If it were easy for people to redefine their identity to what they thought it should be, more people in this world would realign with what they really wanted out of life. The challenge required to realign one’s life is what separates the good from the great. To create a new identity for ourselves requires new habits, new experiences and releasing the past.
We are usually able to jump into something new, to try it out, or see what it’s like, but the difficulty comes from releasing past habits that bring our ego comfort. What’s known by the human organism is wedged into our identity like a frequented trail. We literally create new pathways in our brain when we do new things. Think of how people feel at a crossroads with a path that looks well traveled versus one that looks relatively new. Without information about either trail, people are more likely to choose the one that is better traveled because the number of people that went down the path in the past seems to indicate that it’s the better of the two.
However, this is hardly the case! The percentage of Americans that are obese is roughly forty percent versus a staggering twelve percent of Americans that can be considered metabolically healthy. The better travelled path is obesity, but does that make it the better choice? How often is it a better decision to walk the same path as the majority?

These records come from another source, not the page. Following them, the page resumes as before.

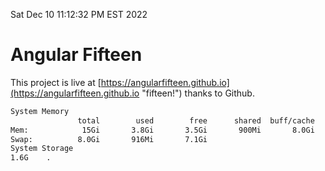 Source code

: Sat Dec 10 11:12:32 PM EST 2022

# Angular Fifteen


This project is live at [https://angularfifteen.github.io](https://angularfifteen.github.io "fifteen!") thanks to Github.

```bash
System Memory
               total        used        free      shared  buff/cache   available
Mem:            15Gi       3.8Gi       3.5Gi       900Mi       8.0Gi        10Gi
Swap:          8.0Gi       916Mi       7.1Gi
System Storage
1.6G	.
```
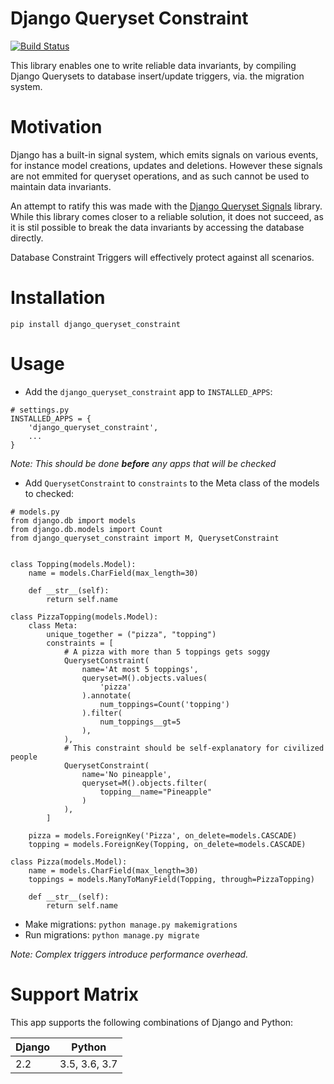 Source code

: Django Queryset Constraint
==========================

[![Build Status](https://travis-ci.org/magenta-aps/django_queryset_constraint.svg?branch=master)](https://travis-ci.org/magenta-aps/django_queryset_constraint)

This library enables one to write reliable data invariants, by compiling Django
Querysets to database insert/update triggers, via. the migration system.

Motivation
==========
Django has a built-in signal system, which emits signals on various events, for
instance model creations, updates and deletions. However these signals are not
emmited for queryset operations, and as such cannot be used to maintain data
invariants.

An attempt to ratify this was made with the [Django Queryset Signals](https://github.com/magenta-aps/django-queryset-signals) library.
While this library comes closer to a reliable solution, it does not succeed,
as it is stil possible to break the data invariants by accessing the database
directly.

Database Constraint Triggers will effectively protect against all scenarios.

Installation
============
```
pip install django_queryset_constraint
```

Usage
=====

- Add the `django_queryset_constraint` app to `INSTALLED_APPS`:

```
# settings.py
INSTALLED_APPS = {
    'django_queryset_constraint',
    ...
}
```

*Note: This should be done **before** any apps that will be checked*

- Add `QuerysetConstraint` to `constraints` to the Meta class of the models to checked:

```
# models.py
from django.db import models
from django.db.models import Count
from django_queryset_constraint import M, QuerysetConstraint


class Topping(models.Model):
    name = models.CharField(max_length=30)

    def __str__(self):
        return self.name

class PizzaTopping(models.Model):
    class Meta:
        unique_together = ("pizza", "topping")
        constraints = [
            # A pizza with more than 5 toppings gets soggy
            QuerysetConstraint(
                name='At most 5 toppings',
                queryset=M().objects.values(
                    'pizza'
                ).annotate(
                    num_toppings=Count('topping')
                ).filter(
                    num_toppings__gt=5
                ),
            ),
            # This constraint should be self-explanatory for civilized people
            QuerysetConstraint(
                name='No pineapple',
                queryset=M().objects.filter(
                    topping__name="Pineapple"
                )
            ),
        ]

    pizza = models.ForeignKey('Pizza', on_delete=models.CASCADE)
    topping = models.ForeignKey(Topping, on_delete=models.CASCADE)

class Pizza(models.Model):
    name = models.CharField(max_length=30)
    toppings = models.ManyToManyField(Topping, through=PizzaTopping)

    def __str__(self):
        return self.name
```

- Make migrations: `python manage.py makemigrations`
- Run migrations: `python manage.py migrate`

*Note: Complex triggers introduce performance overhead.*

Support Matrix
==============
This app supports the following combinations of Django and Python:

| Django     | Python                  |
| ---------- | ----------------------- |
| 2.2        | 3.5, 3.6, 3.7           |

If it requires discipline to achieve what we want, and that is a difficult investment to make, then will the majority of people choose discipline over comfort?
In general, we need a shift in our society’s ideals and reward system, but that always begins with changing our own minds. The collective is a reflection of the aggregation of the people. It’s a larger organism in which we are the pieces, the cells. Communities can be likened to tissue, and states or countries to organs. Together we are the body, the organism that is the world.